● WORK ITEM
Beginning with the opening line of the entries, return every line through the one containing "Less ‘Vibrant’ Art ([just", both included, and nothing else. Omit pictures.
____ THE RECORDS
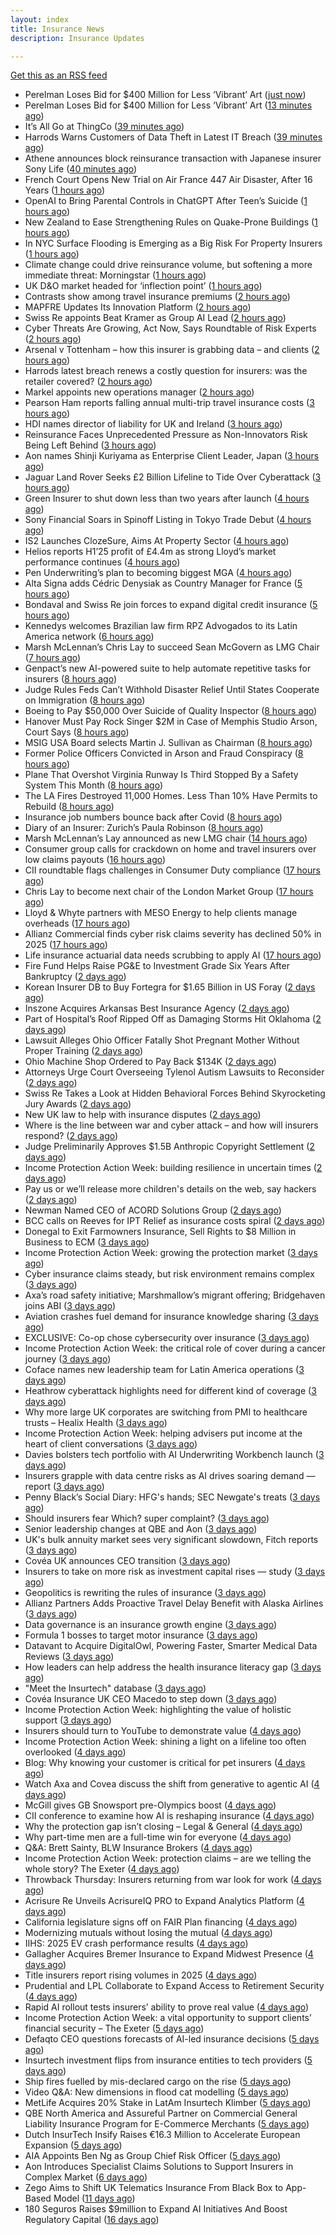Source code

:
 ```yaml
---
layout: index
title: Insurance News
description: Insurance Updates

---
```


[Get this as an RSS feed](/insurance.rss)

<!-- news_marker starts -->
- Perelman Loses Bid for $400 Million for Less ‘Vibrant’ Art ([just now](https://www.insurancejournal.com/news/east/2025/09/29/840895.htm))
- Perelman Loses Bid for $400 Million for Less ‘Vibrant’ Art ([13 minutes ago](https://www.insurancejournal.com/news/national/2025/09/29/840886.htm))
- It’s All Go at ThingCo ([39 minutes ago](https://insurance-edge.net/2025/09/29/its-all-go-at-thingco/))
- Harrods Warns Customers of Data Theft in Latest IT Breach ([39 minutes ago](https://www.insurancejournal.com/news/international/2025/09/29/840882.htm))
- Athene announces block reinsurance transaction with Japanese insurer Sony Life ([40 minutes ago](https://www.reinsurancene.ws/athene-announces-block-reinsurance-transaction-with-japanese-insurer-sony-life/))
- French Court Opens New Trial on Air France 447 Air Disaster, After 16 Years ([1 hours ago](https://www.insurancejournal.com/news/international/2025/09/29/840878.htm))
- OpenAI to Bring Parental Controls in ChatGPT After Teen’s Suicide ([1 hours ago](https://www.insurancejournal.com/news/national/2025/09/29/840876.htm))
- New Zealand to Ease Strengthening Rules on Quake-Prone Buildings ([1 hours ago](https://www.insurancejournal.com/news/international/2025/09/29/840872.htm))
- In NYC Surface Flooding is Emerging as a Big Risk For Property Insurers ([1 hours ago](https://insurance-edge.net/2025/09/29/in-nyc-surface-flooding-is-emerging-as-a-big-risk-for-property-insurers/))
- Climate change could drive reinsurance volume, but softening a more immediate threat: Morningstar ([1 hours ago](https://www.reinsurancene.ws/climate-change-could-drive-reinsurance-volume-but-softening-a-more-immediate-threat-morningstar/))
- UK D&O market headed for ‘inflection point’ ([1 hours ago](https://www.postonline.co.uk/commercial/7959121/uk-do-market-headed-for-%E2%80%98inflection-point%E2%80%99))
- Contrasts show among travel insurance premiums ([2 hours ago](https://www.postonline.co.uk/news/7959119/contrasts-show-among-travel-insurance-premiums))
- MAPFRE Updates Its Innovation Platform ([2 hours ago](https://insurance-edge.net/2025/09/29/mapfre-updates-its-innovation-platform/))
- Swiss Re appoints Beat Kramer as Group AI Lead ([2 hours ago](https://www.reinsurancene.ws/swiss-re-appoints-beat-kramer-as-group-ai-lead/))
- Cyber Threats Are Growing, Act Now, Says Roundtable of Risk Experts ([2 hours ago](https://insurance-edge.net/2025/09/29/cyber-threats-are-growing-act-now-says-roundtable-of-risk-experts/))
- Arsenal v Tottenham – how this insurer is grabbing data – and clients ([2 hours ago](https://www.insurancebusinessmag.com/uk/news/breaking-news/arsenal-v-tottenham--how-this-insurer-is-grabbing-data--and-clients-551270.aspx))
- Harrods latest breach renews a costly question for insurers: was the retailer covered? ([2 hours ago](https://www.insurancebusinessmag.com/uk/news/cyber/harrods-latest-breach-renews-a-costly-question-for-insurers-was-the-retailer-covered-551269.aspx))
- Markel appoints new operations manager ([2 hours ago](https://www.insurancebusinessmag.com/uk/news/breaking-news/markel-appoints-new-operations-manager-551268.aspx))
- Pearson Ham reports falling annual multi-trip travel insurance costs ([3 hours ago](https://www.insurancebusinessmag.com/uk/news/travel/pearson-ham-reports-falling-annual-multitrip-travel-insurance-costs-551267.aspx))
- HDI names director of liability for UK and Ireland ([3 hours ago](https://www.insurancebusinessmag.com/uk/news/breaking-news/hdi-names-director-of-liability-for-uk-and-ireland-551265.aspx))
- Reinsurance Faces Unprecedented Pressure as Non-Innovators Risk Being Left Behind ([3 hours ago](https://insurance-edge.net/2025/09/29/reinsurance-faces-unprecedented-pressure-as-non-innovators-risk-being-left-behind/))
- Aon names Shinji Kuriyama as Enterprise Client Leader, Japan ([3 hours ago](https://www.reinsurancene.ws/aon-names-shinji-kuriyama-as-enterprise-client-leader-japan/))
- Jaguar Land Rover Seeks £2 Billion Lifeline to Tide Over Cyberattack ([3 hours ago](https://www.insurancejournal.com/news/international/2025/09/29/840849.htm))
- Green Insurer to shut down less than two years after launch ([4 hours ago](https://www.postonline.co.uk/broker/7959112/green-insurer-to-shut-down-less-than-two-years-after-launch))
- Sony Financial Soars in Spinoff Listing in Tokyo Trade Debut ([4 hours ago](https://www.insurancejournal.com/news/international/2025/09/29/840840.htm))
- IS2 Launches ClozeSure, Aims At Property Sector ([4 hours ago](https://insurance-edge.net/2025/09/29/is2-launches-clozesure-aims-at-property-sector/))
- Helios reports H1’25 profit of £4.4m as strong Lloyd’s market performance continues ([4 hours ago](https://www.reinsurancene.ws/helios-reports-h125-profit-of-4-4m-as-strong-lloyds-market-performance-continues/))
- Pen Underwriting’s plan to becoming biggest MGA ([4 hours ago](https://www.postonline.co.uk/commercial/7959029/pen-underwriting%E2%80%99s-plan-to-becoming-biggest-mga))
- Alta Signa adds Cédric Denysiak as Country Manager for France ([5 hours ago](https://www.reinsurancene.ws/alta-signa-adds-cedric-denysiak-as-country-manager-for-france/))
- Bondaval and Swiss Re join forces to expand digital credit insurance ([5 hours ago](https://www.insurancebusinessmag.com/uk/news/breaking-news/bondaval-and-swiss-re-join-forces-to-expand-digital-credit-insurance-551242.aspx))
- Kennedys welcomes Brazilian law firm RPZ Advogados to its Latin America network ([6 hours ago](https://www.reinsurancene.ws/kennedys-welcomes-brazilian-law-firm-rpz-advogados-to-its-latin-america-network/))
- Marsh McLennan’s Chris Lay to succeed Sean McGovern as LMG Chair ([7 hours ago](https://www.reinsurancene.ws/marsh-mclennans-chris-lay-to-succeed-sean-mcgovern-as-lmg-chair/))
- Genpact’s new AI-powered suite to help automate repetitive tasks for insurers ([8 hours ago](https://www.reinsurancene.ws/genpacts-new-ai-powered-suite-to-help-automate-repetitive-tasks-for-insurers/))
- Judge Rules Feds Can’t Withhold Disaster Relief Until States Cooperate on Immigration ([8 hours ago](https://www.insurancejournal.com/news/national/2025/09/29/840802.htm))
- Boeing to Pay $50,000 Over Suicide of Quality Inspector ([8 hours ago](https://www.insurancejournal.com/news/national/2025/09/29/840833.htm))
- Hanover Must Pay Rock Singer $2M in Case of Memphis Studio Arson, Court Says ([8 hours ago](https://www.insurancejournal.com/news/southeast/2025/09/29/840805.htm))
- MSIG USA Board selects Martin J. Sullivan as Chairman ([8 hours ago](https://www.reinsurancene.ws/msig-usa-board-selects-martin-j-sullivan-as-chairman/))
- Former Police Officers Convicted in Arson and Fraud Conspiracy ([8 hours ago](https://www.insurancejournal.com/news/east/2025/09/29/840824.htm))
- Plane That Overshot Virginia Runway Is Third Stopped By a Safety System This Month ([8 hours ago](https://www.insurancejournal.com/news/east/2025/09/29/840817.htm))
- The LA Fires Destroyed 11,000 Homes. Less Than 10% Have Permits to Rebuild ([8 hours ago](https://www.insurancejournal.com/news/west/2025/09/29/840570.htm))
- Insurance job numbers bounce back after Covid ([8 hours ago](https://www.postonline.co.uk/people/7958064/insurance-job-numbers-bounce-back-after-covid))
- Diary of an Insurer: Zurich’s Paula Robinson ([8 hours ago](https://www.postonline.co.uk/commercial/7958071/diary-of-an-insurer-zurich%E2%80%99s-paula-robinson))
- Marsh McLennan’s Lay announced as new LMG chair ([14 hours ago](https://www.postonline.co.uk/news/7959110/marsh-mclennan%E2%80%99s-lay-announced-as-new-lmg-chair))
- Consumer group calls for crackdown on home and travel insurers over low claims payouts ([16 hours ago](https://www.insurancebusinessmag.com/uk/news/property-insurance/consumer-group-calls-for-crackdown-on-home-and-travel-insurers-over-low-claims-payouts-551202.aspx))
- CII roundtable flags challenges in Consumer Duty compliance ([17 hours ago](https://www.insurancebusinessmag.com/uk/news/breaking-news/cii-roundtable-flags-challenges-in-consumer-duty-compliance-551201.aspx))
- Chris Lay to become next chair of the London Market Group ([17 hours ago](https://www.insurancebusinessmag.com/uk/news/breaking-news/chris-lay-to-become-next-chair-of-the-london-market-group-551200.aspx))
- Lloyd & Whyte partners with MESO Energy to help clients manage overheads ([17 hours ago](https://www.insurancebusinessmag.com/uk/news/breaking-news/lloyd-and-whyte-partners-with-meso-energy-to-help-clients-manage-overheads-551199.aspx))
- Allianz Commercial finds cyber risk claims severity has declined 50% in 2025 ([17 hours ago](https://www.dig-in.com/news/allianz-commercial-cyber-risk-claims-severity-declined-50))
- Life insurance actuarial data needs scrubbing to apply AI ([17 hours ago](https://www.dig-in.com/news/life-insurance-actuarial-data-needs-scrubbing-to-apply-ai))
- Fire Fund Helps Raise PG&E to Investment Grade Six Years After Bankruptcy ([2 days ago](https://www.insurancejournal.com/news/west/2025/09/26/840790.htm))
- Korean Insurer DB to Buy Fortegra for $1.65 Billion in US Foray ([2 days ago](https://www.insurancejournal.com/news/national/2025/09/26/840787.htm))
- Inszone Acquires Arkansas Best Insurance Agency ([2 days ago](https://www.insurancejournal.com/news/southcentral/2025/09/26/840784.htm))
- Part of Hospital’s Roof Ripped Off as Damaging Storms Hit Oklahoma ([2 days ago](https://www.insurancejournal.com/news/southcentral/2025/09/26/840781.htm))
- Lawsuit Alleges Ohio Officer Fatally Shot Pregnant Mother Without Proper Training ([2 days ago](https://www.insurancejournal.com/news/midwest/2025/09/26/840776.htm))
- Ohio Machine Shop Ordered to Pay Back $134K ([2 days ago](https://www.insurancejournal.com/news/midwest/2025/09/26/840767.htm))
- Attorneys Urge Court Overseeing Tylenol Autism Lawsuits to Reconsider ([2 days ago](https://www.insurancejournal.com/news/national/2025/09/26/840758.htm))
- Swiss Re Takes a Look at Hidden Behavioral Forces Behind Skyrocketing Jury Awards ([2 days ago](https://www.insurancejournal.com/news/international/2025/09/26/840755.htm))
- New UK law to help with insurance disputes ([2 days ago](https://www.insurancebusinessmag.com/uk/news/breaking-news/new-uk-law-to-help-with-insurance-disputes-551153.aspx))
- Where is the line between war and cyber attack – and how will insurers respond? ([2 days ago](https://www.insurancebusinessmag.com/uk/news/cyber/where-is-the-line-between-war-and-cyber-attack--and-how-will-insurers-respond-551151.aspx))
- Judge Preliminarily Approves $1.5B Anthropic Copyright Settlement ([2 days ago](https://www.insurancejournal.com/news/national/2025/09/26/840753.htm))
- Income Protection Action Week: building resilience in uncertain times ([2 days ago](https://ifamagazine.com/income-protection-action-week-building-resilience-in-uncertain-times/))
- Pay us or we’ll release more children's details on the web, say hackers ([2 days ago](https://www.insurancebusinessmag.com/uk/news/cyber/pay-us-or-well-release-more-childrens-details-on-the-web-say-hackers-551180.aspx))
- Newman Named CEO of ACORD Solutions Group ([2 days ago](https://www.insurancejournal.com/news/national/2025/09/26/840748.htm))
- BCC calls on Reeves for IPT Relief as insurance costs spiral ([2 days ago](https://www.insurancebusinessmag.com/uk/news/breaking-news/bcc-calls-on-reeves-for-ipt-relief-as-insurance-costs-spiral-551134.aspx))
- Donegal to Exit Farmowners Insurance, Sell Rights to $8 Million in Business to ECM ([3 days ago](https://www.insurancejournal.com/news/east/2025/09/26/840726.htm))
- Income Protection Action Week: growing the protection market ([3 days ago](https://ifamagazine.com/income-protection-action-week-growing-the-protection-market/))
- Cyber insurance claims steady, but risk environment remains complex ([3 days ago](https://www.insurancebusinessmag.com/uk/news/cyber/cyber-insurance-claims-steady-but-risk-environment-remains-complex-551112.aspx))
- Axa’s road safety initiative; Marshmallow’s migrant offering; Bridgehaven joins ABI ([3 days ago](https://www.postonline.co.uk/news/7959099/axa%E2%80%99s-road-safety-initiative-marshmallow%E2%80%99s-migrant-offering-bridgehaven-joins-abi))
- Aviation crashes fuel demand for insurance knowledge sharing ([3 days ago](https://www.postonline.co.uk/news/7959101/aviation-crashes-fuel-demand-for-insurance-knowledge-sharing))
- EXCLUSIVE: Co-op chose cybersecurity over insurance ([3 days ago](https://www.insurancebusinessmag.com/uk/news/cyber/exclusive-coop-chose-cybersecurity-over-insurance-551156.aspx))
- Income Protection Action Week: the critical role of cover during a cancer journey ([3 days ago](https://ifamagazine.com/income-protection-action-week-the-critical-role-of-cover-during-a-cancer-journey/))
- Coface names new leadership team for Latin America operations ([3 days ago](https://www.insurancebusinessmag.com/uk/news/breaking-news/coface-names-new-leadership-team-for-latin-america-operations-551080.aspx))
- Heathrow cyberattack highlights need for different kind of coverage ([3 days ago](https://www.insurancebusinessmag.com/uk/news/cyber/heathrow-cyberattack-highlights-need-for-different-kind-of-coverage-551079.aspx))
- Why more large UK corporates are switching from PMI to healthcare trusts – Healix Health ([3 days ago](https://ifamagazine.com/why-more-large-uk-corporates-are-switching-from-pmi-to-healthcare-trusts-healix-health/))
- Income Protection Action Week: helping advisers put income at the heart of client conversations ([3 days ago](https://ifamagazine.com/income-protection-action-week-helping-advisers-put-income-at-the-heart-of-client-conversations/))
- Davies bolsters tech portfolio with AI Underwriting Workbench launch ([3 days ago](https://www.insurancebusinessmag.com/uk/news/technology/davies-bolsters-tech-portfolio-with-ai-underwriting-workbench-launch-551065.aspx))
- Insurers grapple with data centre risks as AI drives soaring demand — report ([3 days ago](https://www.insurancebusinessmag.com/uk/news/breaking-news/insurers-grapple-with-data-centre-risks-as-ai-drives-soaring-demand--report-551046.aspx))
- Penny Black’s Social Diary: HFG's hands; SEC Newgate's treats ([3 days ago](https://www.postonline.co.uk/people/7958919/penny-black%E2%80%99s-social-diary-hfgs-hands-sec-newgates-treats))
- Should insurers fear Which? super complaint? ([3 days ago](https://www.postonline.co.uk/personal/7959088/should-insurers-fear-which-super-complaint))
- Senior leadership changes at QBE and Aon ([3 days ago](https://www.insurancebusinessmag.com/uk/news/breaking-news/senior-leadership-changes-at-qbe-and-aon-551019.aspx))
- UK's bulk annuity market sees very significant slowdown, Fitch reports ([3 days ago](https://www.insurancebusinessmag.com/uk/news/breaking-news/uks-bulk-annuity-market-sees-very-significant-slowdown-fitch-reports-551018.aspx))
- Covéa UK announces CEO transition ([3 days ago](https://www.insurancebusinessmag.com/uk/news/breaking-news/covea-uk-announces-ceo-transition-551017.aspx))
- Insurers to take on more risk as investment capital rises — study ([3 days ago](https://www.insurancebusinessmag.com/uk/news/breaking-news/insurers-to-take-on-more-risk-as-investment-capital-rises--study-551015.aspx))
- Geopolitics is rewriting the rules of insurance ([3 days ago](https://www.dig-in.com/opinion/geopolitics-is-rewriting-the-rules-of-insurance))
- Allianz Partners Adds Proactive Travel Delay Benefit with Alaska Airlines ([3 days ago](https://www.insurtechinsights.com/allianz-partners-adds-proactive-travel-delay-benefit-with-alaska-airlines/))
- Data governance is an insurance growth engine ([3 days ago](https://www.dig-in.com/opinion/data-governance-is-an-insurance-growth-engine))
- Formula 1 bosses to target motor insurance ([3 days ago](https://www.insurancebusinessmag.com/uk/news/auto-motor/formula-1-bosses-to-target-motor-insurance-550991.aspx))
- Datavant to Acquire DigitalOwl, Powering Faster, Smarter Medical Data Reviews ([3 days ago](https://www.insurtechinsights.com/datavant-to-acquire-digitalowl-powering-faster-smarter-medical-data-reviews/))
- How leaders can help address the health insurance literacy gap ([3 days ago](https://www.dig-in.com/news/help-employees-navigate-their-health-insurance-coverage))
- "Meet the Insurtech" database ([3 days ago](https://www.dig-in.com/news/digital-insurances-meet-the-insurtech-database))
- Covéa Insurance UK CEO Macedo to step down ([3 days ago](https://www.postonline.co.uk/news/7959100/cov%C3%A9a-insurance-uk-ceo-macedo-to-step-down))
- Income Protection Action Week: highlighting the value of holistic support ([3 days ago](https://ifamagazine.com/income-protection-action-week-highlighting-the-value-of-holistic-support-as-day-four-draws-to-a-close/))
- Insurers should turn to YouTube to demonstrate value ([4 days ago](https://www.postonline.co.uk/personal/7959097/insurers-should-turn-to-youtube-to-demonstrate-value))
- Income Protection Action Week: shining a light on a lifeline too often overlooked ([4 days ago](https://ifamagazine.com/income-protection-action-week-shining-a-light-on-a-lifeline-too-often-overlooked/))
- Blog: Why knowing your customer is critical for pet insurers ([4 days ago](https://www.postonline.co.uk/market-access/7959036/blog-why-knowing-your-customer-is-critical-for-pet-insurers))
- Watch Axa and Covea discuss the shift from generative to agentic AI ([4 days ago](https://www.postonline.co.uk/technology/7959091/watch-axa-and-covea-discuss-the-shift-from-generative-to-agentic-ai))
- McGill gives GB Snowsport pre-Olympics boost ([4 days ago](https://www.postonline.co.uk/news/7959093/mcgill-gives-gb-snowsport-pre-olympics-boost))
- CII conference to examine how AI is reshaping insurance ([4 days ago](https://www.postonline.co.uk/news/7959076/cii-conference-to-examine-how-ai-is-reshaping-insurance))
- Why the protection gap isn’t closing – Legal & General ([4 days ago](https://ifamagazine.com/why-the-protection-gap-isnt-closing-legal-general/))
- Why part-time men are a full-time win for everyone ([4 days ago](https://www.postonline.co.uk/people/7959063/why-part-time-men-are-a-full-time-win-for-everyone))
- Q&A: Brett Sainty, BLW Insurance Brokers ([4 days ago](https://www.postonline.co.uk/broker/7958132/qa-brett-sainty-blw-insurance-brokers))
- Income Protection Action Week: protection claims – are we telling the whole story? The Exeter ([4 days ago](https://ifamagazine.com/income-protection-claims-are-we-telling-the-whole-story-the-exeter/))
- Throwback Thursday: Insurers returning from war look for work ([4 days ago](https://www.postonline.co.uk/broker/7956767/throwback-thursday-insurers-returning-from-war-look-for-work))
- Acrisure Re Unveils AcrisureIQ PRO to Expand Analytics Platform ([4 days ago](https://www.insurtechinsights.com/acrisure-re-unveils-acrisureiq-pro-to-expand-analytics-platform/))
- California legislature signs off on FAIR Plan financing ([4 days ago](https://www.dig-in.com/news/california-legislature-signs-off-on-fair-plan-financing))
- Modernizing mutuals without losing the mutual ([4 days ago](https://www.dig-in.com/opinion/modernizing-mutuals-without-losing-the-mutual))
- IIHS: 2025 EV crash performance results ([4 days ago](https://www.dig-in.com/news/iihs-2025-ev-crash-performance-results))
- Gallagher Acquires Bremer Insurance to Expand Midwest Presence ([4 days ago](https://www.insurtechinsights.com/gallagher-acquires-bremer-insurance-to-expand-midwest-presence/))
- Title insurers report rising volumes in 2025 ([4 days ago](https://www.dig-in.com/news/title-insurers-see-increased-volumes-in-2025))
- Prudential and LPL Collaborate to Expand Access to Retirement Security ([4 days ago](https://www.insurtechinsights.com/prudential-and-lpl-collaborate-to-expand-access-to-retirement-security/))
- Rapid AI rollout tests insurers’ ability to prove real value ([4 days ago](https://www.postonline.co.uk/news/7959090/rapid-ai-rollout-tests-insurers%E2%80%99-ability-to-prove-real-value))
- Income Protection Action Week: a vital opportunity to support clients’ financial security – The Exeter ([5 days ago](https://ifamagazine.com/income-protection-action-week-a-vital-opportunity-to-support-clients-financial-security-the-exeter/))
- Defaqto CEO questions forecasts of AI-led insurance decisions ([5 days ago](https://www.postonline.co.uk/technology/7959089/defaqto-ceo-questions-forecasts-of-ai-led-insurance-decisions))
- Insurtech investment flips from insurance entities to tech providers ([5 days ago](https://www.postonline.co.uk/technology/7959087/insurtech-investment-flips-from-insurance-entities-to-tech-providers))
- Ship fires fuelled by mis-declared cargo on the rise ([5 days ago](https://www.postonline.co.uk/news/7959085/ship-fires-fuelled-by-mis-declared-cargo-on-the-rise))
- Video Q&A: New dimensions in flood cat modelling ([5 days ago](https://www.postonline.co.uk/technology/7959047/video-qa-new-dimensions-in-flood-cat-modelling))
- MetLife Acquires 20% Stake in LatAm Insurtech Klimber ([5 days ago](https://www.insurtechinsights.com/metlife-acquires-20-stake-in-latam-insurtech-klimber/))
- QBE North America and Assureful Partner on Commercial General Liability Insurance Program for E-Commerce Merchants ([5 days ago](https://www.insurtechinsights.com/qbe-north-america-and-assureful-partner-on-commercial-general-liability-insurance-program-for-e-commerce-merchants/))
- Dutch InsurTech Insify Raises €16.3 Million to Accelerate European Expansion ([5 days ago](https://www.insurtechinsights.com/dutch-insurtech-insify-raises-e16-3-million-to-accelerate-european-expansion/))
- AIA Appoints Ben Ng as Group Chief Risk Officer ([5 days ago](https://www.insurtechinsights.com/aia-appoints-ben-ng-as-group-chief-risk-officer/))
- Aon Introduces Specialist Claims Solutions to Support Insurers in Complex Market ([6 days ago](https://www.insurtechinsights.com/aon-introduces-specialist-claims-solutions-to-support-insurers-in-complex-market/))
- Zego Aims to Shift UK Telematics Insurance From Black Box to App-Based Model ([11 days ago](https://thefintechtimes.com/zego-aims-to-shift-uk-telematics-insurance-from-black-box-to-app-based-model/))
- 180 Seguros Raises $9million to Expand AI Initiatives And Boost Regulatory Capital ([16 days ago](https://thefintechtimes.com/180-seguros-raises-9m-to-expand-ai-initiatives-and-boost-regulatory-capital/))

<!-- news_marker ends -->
________
● WRITTEN ANSWER
Source code

:
 ```yaml
---
layout: index
title: Insurance News
description: Insurance Updates

---
```


[Get this as an RSS feed](/insurance.rss)

<!-- news_marker starts -->
- Perelman Loses Bid for $400 Million for Less ‘Vibrant’ Art ([just now](https://www.insurancejournal.com/news/east/2025/09/29/840895.htm))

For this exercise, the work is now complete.